Il presule le ha pronunciate in occasione dell’inaugurazione, a Parigi, di un giardino pubblico che porta il nome dei monaci assassinati. Ai piedi della chiesa di Saint-Ambroise erano presenti autorità civili e rappresentanti di diverse religioni. In effetti, quale simbolo migliore di uno scrigno di verde, nel cuore della capitale francese, ancora provata dai recenti attentati per onorare la memoria di questi uomini che avevano fatto la scelta di vivere in un luogo che, in lingua berbera, significa proprio “giardino”. I monaci, ha aggiunto il vescovo, hanno voluto «scommettere che una presenza cristiana incarnata da francesi — il che è significativo — era possibile nell’Algeria divenuta padrona del proprio destino e abitata principalmente da musulmani. I nostri fratelli hanno voluto vivere l’avventura monastica cristiana in un Paese musulmano, non per essere lì la traccia di una civiltà distrutta o l’avanguardia di una vagheggiata riconquista, ma la promessa di un incontro tra gli uomini e le religioni che fosse diverso da rapporti di dominio, di gelosia o di sfiducia reciproci».

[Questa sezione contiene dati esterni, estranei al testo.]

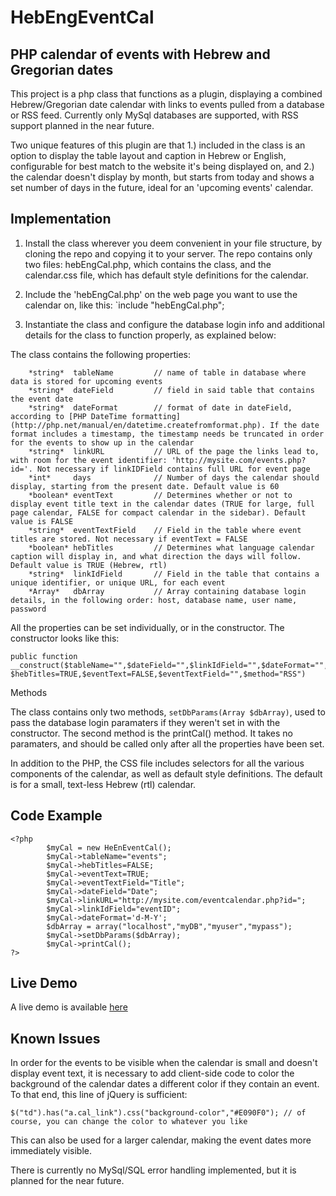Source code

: HebEngEventCal
==============

PHP calendar of events with Hebrew and Gregorian dates
------------------------------------------------------

This project is a php class that functions as a plugin, displaying a combined Hebrew/Gregorian date calendar with links to events pulled from a database or RSS feed. Currently only MySql databases are supported, with RSS support planned in the near future.

Two unique features of this plugin are that 1.) included in the class is an option to display the table layout and caption in Hebrew or English, configurable for best match to the website it's being displayed on, and 2.) the calendar doesn't display by month, but starts from today and shows a set number of days in the future, ideal for an 'upcoming events' calendar.

Implementation
--------------

1. Install the class wherever you deem convenient in your file structure, by cloning the repo and copying it to your server.  The repo contains only two files: hebEngCal.php, which contains the class, and the calendar.css file, which has default style definitions for the calendar.

2. Include the 'hebEngCal.php' on the web page you want to use the calendar on, like this: `include "hebEngCal.php";

3. Instantiate the class and configure the database login info and additional details for the class to function properly, as explained below:

The class contains the following properties:

		*string*  tableName			// name of table in database where data is stored for upcoming events 
		*string*  dateField			// field in said table that contains the event date
		*string*  dateFormat		// format of date in dateField, according to [PHP DateTime formatting](http://php.net/manual/en/datetime.createfromformat.php). If the date format includes a timestamp, the timestamp needs be truncated in order for the events to show up in the calendar
		*string*  linkURL			// URL of the page the links lead to, with room for the event identifier: 'http://mysite.com/events.php?id='. Not necessary if linkIDField contains full URL for event page
		*int* 	  days				// Number of days the calendar should display, starting from the present date. Default value is 60
		*boolean* eventText			// Determines whether or not to display event title text in the calendar dates (TRUE for large, full page calendar, FALSE for compact calendar in the sidebar). Default value is FALSE
		*string*  eventTextField	// Field in the table where event titles are stored. Not necessary if eventText = FALSE
		*boolean* hebTitles			// Determines what language calendar caption will display in, and what direction the days will follow. Default value is TRUE (Hebrew, rtl)
		*string*  linkIdField		// Field in the table that contains a unique identifier, or unique URL, for each event
		*Array*	  dbArray			// Array containing database login details, in the following order: host, database name, user name, password
		
All the properties can be set individually, or in the constructor. The constructor looks like this:

	public function __construct($tableName="",$dateField="",$linkIdField="",$dateFormat="",$linkURL="",$dbArray=Array(),$days=60, $hebTitles=TRUE,$eventText=FALSE,$eventTextField="",$method="RSS")

Methods

The class contains only two methods, `setDbParams(Array $dbArray)`, used to pass the database login paramaters if they weren't set in with the constructor.
The second method is the printCal() method. It takes no paramaters, and should be called only after all the properties have been set.

In addition to the PHP, the CSS file includes selectors for all the various components of the calendar, as well as default style definitions.  The default is for a small, text-less Hebrew (rtl) calendar.

Code Example
------------

	<?php
			$myCal = new HeEnEventCal();
			$myCal->tableName="events";
			$myCal->hebTitles=FALSE;
			$myCal->eventText=TRUE;
			$myCal->eventTextField="Title";
			$myCal->dateField="Date";
			$myCal->linkURL="http://mysite.com/eventcalendar.php?id=";
			$myCal->linkIdField="eventID";
			$myCal->dateFormat='d-M-Y';
			$dbArray = array("localhost","myDB","myuser","mypass");
			$myCal->setDbParams($dbArray);
			$myCal->printCal();
	?>
	
Live Demo
---------
A live demo is available [here](http://jegesh.github.io/hebEngCal/index.php)

Known Issues
------------

In order for the events to be visible when the calendar is small and doesn't display event text, it is necessary to add client-side code to color the background of the calendar dates a different color if they contain an event. To that end, this line of jQuery is sufficient:

	$("td").has("a.cal_link").css("background-color","#E090F0"); // of course, you can change the color to whatever you like
	
This can also be used for a larger calendar, making the event dates more immediately visible.


There is currently no MySql/SQL error handling implemented, but it is planned for the near future.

È proprio perché i fratelli Bruno, Célestin, Christian, Christophe, Luc, Michel e Paul hanno voluto «vivere tutto ciò nell’umile dipendenza da Gesù, esaminando sempre il loro comportamento e la loro scelta alla luce di Gesù, che un giorno sono stati rapiti e messi a morte», ha sottolineato il presule. Pertanto, «quanto è accaduto nel 1996 — se li si vuole ricordare, occorre esserne convinti — non è un fallimento ma una promessa».
Una nutrita folla ha preso parte all’inaugurazione, in momenti diversi. Poco prima della scopertura della targa commemorativa nel giardino, nella chiesa di Saint-Ambroise è stata celebrata l’Eucaristia. Tra i partecipanti, l’arcivescovo Georges Gilson, prelato emerito della Mission de France — particolarmente vicino a Christian de Chergé, il priore della comunità di Tibhirine — un gruppo di monaci cistercensi, come pure il postulatore della causa di beatificazione attualmente in corso, padre Thomas Georgeon, a sua volta trappista. Sette ceri sono stati accesi in ricordo delle vittime. Al termine della celebrazione, il fratello di Christian de Chergé ha letto, alternandosi con il parroco di Saint-Ambroise, il celebre «testamento spirituale» scritto dal priore.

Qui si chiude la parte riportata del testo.